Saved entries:
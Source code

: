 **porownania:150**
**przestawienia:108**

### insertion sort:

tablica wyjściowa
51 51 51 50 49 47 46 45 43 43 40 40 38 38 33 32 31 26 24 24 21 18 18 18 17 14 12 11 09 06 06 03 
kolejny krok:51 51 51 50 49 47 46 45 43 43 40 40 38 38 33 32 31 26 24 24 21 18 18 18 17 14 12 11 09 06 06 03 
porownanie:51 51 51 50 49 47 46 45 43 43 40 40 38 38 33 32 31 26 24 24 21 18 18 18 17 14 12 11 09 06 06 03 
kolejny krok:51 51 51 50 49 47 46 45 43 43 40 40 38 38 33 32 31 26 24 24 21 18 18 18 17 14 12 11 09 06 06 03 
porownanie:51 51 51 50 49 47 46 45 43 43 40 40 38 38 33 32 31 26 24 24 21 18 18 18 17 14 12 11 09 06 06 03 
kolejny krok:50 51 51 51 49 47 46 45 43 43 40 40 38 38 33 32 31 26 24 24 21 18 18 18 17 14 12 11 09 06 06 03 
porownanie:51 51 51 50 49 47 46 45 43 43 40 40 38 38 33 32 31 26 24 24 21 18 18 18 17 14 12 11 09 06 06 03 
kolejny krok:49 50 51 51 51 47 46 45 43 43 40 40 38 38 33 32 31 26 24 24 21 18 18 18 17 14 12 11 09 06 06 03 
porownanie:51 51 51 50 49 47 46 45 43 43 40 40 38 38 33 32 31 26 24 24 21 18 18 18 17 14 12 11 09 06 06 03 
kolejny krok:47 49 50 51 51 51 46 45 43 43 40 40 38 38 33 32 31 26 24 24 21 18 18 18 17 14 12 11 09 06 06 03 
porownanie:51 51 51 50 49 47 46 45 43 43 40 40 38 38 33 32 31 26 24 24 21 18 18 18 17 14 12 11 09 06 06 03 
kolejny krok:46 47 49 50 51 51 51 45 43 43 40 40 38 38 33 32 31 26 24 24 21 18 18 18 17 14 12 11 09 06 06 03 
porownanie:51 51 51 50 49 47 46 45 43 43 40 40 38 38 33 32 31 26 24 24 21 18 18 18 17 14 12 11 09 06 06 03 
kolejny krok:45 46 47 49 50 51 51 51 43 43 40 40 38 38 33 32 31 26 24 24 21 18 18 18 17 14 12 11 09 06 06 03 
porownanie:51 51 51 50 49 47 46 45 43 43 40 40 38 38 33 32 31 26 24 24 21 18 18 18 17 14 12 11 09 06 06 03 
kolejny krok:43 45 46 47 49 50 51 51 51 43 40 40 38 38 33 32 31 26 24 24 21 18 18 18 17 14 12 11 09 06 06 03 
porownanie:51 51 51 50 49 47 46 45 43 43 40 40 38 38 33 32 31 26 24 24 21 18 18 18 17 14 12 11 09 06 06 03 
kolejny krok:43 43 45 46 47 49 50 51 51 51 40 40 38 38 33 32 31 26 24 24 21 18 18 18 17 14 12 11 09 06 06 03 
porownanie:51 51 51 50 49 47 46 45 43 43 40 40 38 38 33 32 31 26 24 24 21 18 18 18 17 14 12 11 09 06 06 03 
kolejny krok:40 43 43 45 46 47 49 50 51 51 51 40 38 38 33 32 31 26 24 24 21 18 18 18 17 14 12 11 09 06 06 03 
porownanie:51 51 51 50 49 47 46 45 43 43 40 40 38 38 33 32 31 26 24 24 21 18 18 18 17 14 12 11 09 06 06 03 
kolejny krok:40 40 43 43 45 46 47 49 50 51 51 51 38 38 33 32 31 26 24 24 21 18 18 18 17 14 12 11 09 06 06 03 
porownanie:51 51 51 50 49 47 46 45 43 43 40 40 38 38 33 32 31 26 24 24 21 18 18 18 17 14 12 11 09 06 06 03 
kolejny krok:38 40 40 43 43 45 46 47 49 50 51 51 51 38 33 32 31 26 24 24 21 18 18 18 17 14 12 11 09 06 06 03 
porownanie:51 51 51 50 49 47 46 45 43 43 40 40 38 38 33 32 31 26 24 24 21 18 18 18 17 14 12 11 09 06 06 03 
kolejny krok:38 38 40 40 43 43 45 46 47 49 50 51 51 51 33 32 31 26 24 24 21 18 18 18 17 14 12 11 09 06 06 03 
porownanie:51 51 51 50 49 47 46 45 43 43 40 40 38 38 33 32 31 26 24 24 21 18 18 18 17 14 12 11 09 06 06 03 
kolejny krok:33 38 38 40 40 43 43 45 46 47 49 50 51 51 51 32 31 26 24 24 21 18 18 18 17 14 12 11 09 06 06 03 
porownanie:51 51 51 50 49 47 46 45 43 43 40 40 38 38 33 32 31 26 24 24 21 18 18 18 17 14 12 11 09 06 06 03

(Brief): Write down all the entries again without a single difference.

(Expected answer):
Source code

: **porownania:150**
**przestawienia:108**

### insertion sort:

tablica wyjściowa
51 51 51 50 49 47 46 45 43 43 40 40 38 38 33 32 31 26 24 24 21 18 18 18 17 14 12 11 09 06 06 03 
kolejny krok:51 51 51 50 49 47 46 45 43 43 40 40 38 38 33 32 31 26 24 24 21 18 18 18 17 14 12 11 09 06 06 03 
porownanie:51 51 51 50 49 47 46 45 43 43 40 40 38 38 33 32 31 26 24 24 21 18 18 18 17 14 12 11 09 06 06 03 
kolejny krok:51 51 51 50 49 47 46 45 43 43 40 40 38 38 33 32 31 26 24 24 21 18 18 18 17 14 12 11 09 06 06 03 
porownanie:51 51 51 50 49 47 46 45 43 43 40 40 38 38 33 32 31 26 24 24 21 18 18 18 17 14 12 11 09 06 06 03 
kolejny krok:50 51 51 51 49 47 46 45 43 43 40 40 38 38 33 32 31 26 24 24 21 18 18 18 17 14 12 11 09 06 06 03 
porownanie:51 51 51 50 49 47 46 45 43 43 40 40 38 38 33 32 31 26 24 24 21 18 18 18 17 14 12 11 09 06 06 03 
kolejny krok:49 50 51 51 51 47 46 45 43 43 40 40 38 38 33 32 31 26 24 24 21 18 18 18 17 14 12 11 09 06 06 03 
porownanie:51 51 51 50 49 47 46 45 43 43 40 40 38 38 33 32 31 26 24 24 21 18 18 18 17 14 12 11 09 06 06 03 
kolejny krok:47 49 50 51 51 51 46 45 43 43 40 40 38 38 33 32 31 26 24 24 21 18 18 18 17 14 12 11 09 06 06 03 
porownanie:51 51 51 50 49 47 46 45 43 43 40 40 38 38 33 32 31 26 24 24 21 18 18 18 17 14 12 11 09 06 06 03 
kolejny krok:46 47 49 50 51 51 51 45 43 43 40 40 38 38 33 32 31 26 24 24 21 18 18 18 17 14 12 11 09 06 06 03 
porownanie:51 51 51 50 49 47 46 45 43 43 40 40 38 38 33 32 31 26 24 24 21 18 18 18 17 14 12 11 09 06 06 03 
kolejny krok:45 46 47 49 50 51 51 51 43 43 40 40 38 38 33 32 31 26 24 24 21 18 18 18 17 14 12 11 09 06 06 03 
porownanie:51 51 51 50 49 47 46 45 43 43 40 40 38 38 33 32 31 26 24 24 21 18 18 18 17 14 12 11 09 06 06 03 
kolejny krok:43 45 46 47 49 50 51 51 51 43 40 40 38 38 33 32 31 26 24 24 21 18 18 18 17 14 12 11 09 06 06 03 
porownanie:51 51 51 50 49 47 46 45 43 43 40 40 38 38 33 32 31 26 24 24 21 18 18 18 17 14 12 11 09 06 06 03 
kolejny krok:43 43 45 46 47 49 50 51 51 51 40 40 38 38 33 32 31 26 24 24 21 18 18 18 17 14 12 11 09 06 06 03 
porownanie:51 51 51 50 49 47 46 45 43 43 40 40 38 38 33 32 31 26 24 24 21 18 18 18 17 14 12 11 09 06 06 03 
kolejny krok:40 43 43 45 46 47 49 50 51 51 51 40 38 38 33 32 31 26 24 24 21 18 18 18 17 14 12 11 09 06 06 03 
porownanie:51 51 51 50 49 47 46 45 43 43 40 40 38 38 33 32 31 26 24 24 21 18 18 18 17 14 12 11 09 06 06 03 
kolejny krok:40 40 43 43 45 46 47 49 50 51 51 51 38 38 33 32 31 26 24 24 21 18 18 18 17 14 12 11 09 06 06 03 
porownanie:51 51 51 50 49 47 46 45 43 43 40 40 38 38 33 32 31 26 24 24 21 18 18 18 17 14 12 11 09 06 06 03 
kolejny krok:38 40 40 43 43 45 46 47 49 50 51 51 51 38 33 32 31 26 24 24 21 18 18 18 17 14 12 11 09 06 06 03 
porownanie:51 51 51 50 49 47 46 45 43 43 40 40 38 38 33 32 31 26 24 24 21 18 18 18 17 14 12 11 09 06 06 03 
kolejny krok:38 38 40 40 43 43 45 46 47 49 50 51 51 51 33 32 31 26 24 24 21 18 18 18 17 14 12 11 09 06 06 03 
porownanie:51 51 51 50 49 47 46 45 43 43 40 40 38 38 33 32 31 26 24 24 21 18 18 18 17 14 12 11 09 06 06 03 
kolejny krok:33 38 38 40 40 43 43 45 46 47 49 50 51 51 51 32 31 26 24 24 21 18 18 18 17 14 12 11 09 06 06 03 
porownanie:51 51 51 50 49 47 46 45 43 43 40 40 38 38 33 32 31 26 24 24 21 18 18 18 17 14 12 11 09 06 06 03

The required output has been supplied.